Monday, September 4, 2017
Exploring species ID for Brushleggged mayflies (Isonychiidae)
Brushlegged mayfly nymphs are fairly easy to find -- if not prolific -- in many of the streams that I visit: the Rivanna River, Buck Mt. Creek, the Rapidan River, and so on. I've taken photos of many of them over the years but no longer bother since they all look the same and species ID isn't encouraged. Leave them at genus: Isonychia.
But emboldened by the species descriptions in our new key (Larvae of the Southeastern USA: Mayfly, Stonefly, and Caddisfly Species, pp. 126-129), I've decided to look more closely at what I'm finding this year. All the same species? Species that vary by stream? Can I decide on the species with any exactness? That's why I was excited this morning to find this nymph at Buck Mt. Creek. It looks nothing like the brushlegged nymphs that I commonly see, which look like this.
Clearly visible here is a wide, pale stripe that runs from the head to the tails. Nothing like that on the nymph that I found today.
Intriguing. Let's see what we can find out from our key. Couplet one.
239 Filamentous forecoxal gills each with single filament..........240
239' Filamentous forecoxal gills each with cluster of filaments.........244
Ours are single.
(Before I proceed, let me note that if I find any nymphs with a cluster of filaments on each of the gills -- and I hope that I do -- it may be difficult for me to make any headway.

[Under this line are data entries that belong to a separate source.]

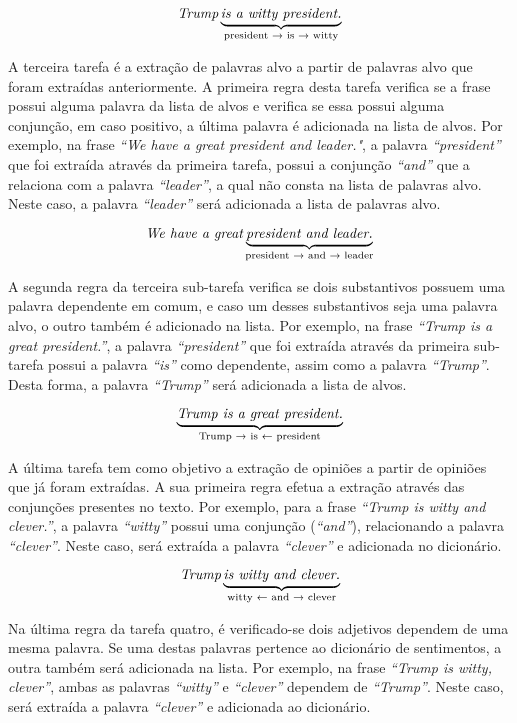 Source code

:\[\textit{Trump} \underbrace{\textit{is a witty president.}}_\text{president
\textrightarrow \text{ is} \textrightarrow \text{ witty}}\]

A terceira tarefa é a extração de palavras alvo a partir de palavras alvo que
foram extraídas anteriormente. A primeira regra desta tarefa verifica se a frase
possui alguma palavra da lista de alvos e verifica se essa possui alguma
conjunção, em caso positivo, a última palavra é adicionada na lista
de alvos. Por exemplo, na frase \textit{``We have a great president and
leader."}, a palavra \textit{``president''} que foi extraída através
da primeira tarefa, possui a conjunção \textit{``and''} que a relaciona com a
palavra \textit{``leader''}, a qual não consta na lista de palavras alvo. Neste
caso, a palavra \textit{``leader''} será adicionada a lista de palavras alvo.


\[\textit{We have a great} \underbrace{\textit{president and
leader.}}_\text{president \textrightarrow \text{ and} \textrightarrow \text{
leader}}\]

A segunda regra da terceira sub-tarefa verifica se dois substantivos
possuem uma palavra dependente em comum, e caso um desses substantivos seja
uma palavra alvo, o outro também é adicionado na lista. Por exemplo, na frase
\textit{``Trump is a great president.''}, a palavra \textit{``president''} que
foi extraída através da primeira sub-tarefa possui a palavra \textit{``is''} como dependente, assim como a
palavra \textit{``Trump''}. Desta forma, a palavra \textit{``Trump''} será
adicionada a lista de alvos.

\[\underbrace{\textit{Trump is a great president.}}_\text{Trump
\textrightarrow \text{ is} \textleftarrow \text{ president}}\]



A última tarefa tem como objetivo a extração de opiniões a partir de
opiniões que já foram extraídas. A sua primeira regra efetua a extração através
das conjunções presentes no texto. Por exemplo, para a frase \textit{``Trump is
witty and clever.''}, a palavra \textit{``witty''} possui uma conjunção
(\textit{``and''}), relacionando a palavra \textit{``clever''}. Neste caso, será
extraída a palavra \textit{``clever''} e adicionada no dicionário.

\[\textit{Trump} \underbrace{\textit{is witty and clever.}}_\text{witty
\textleftarrow \text{ and} \textrightarrow \text{ clever}}\]


Na última regra da tarefa quatro, é verificado-se dois adjetivos
dependem de uma mesma palavra. Se uma destas palavras pertence ao dicionário de
sentimentos, a outra também será adicionada na lista. Por exemplo, na frase
\textit{``Trump is witty, clever''}, ambas as palavras \textit{``witty''} e
\textit{``clever''} dependem de \textit{``Trump''}. Neste caso, será extraída a
palavra \textit{``clever''} e adicionada ao dicionário.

Identifications in that case require seeing setae on the median ridges of gills -- I don't have the magnification required to carry that out.)
240 Abdominal sterna 6-8 with marking similar to any of Figs 2.386-2.389 ............ 241
240' Abdominal sterna 6-8 not exactly matching any of the above variations...........242
Let's look at the sterna.
There clearly are markings on 6-8 (on 5 and 9 as well for that matter), and it looks something like this: (. .) -- a parentheses with two small dots in-between. That pattern is a very good match for variation 2.388 (p. 127). On to 241.

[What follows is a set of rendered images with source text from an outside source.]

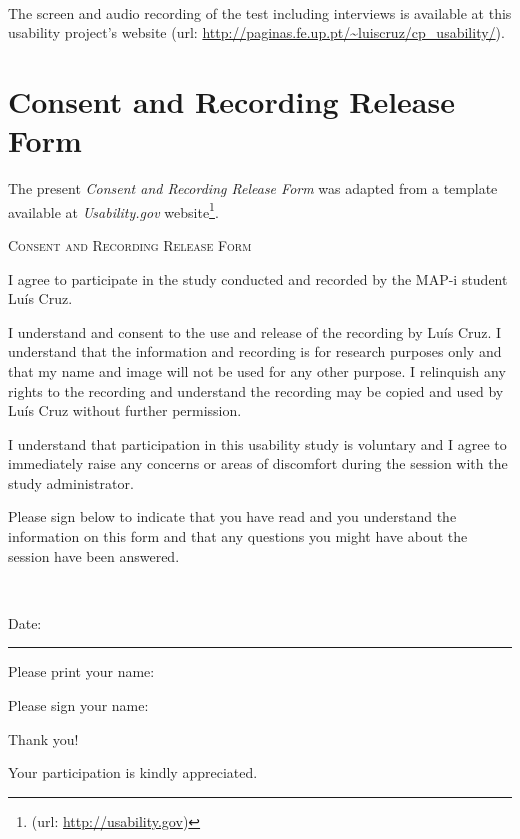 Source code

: \documentclass[a4paper]{article}
\begin{document}
\paragraph{} The screen and audio recording of the test including interviews is available at this usability project's website (url: \url{http://paginas.fe.up.pt/~luiscruz/cp_usability/}).


\appendix

\section{Consent and Recording Release Form}
The present \emph{Consent and Recording Release Form} was adapted from a template available at \textit{Usability.gov} website\footnote{(url: \url{http://usability.gov})}.

\begin{oframed}
  \begin{center}
    \large \textsc{Consent and Recording Release Form}
  \end{center} 
I agree to participate in the study conducted and recorded by the MAP-i student Luís Cruz. 

I understand and consent to the use and release of the recording by Luís Cruz. I understand that the information and recording is for research purposes only and that my name and image will not be used for any other purpose. I relinquish any rights to the recording and understand the recording may be copied and used by Luís Cruz without further permission. 

I understand that participation in this usability study is voluntary and I agree to immediately raise any concerns or areas of discomfort during the session with the study administrator.

Please sign below to indicate that you have read and you understand the information on this form and that any questions you might have about the session have been answered. 

~

Date: \rule{2cm}{0.4pt} 

Please print your name: \hrulefill

Please sign your name: \hrulefill



Thank you!

Your participation is kindly appreciated.
\end{oframed}
\end{document}
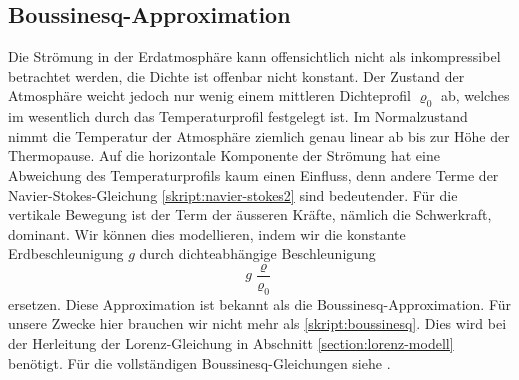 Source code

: \subsection{Boussinesq-Approximation}
Die Strömung in der Erdatmosphäre kann offensichtlich nicht als
inkompressibel betrachtet werden, die Dichte ist offenbar nicht
konstant.
Der Zustand der Atmosphäre weicht jedoch nur wenig einem mittleren
Dichteprofil $\varrho_0$ ab, welches im wesentlich durch das Temperaturprofil
festgelegt ist.
Im Normalzustand nimmt die Temperatur der Atmosphäre ziemlich genau
linear ab bis zur Höhe der Thermopause.
Auf die horizontale Komponente der Strömung hat eine Abweichung des
Temperaturprofils kaum einen Einfluss, denn andere Terme der
Navier-Stokes-Gleichung
\eqref{skript:navier-stokes2}
sind bedeutender.
Für die vertikale Bewegung ist der Term der äusseren Kräfte,
nämlich die Schwerkraft, dominant.
Wir können dies modellieren, indem wir die konstante Erdbeschleunigung
$g$ durch dichteabhängige Beschleunigung
\begin{equation}
g\frac{\varrho}{\varrho_0}
\label{skript:boussinesq}
\end{equation}
ersetzen.
Diese Approximation ist bekannt als die Boussinesq-Approximation.
Für unsere Zwecke hier brauchen wir nicht mehr als \eqref{skript:boussinesq}.
Dies wird bei der Herleitung der Lorenz-Gleichung in Abschnitt
\ref{section:lorenz-modell} benötigt.
Für die vollständigen Boussinesq-Gleichungen siehe \cite{skript:kaperengler}.

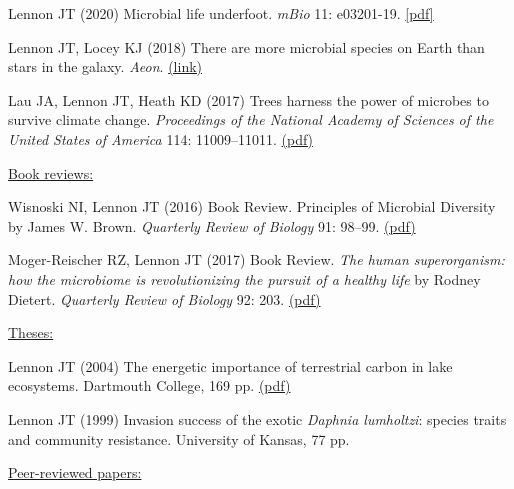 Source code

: \documentclass[11pt]{article}
\begin{document}
\begin{etaremune}
\item Lennon JT (2020) Microbial life underfoot. \textit{mBio} 11: e03201-19. \href{https://lennonlab.github.io/assets/publications/Lennon_2020.pdf}{[pdf]}

\item Lennon JT, Locey KJ (2018) There are more microbial species on Earth than stars in the galaxy. \textit{Aeon}. \href{https://aeon.co/ideas/there-are-more-microbial-species-on-earth-than-stars-in-the-sky}{(link)}

\item Lau JA, Lennon JT, Heath KD (2017) Trees harness the power of microbes to survive climate change. \textit{Proceedings of the National Academy of Sciences of the United States of America} 114: 11009–11011. \href{https://lennonlab.github.io/assets/publications/Lau_etal_2017.pdf}{(pdf)}

\vspace{1em}
\item[] \textnormal{\underline{Book reviews:}}

\item Wisnoski NI, Lennon JT (2016) Book Review. Principles of Microbial Diversity by James W. Brown. \textit{Quarterly Review of Biology} 91: 98–99. \href{https://lennonlab.github.io/assets/publications/Wisnoski_Lennon_2016.pdf}{(pdf)}

\item Moger-Reischer RZ, Lennon JT (2017) Book Review. \textit{The human superorganism: how the microbiome is revolutionizing the pursuit of a healthy life} by Rodney Dietert. \textit{Quarterly Review of Biology} 92: 203. \href{https://lennonlab.github.io/assets/publications/Moger-Reicher_Lennon_2017.pdf}{(pdf)}

\vspace{1em}
\item[] \textnormal{\underline{Theses:}}

\item Lennon JT (2004) The energetic importance of terrestrial carbon in lake ecosystems. Dartmouth College, 169 pp. \href{https://lennonlab.github.io/assets/publications/Lennon_2004_Thesis.pdf}{(pdf)}

\item Lennon JT (1999) Invasion success of the exotic \textit{Daphnia lumholtzi}: species traits and community resistance. University of Kansas, 77 pp.


\vspace{1em}
\item[] \textnormal{\underline{Peer-reviewed papers:}}


\end{etaremune}
\end{document}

241 Abdominal sterna 6-8 with markings similar to any of Figs. 2.386-2.389; abdominal terga yellowish brown to dark reddish brown (with or without lighter mid-longitudinal stripe) .....Isonychia georgiae
241' Abdominal sterna 6-8 with markings similar to Fig. 2.389; abdominal terga light orange-brown with indistinct mid-longitudinal stripe (stripe interrupted by reddish-brown posterior margins of terga 2-9)........ Isonychia obscura
Tough call on the color of the terga since they're really a mix of yellow and brown. Still, given the match with illustration 2.388, I'm tempted to propose an ID of Isonychia georgiae.
Well, it's a start. Don't expect any dogmatic assertions on species ID for the brushlegged nymphs that I see. Still fun to see what we come up with. If the other nymph that I showed you --
had the single filament forecoxal gills, by the way, it would key out to Isonychia serrata ("Abdominal terga with wide mid-longitudinal stripe on terga 1-9"). Pretty much a slam dunk on that one.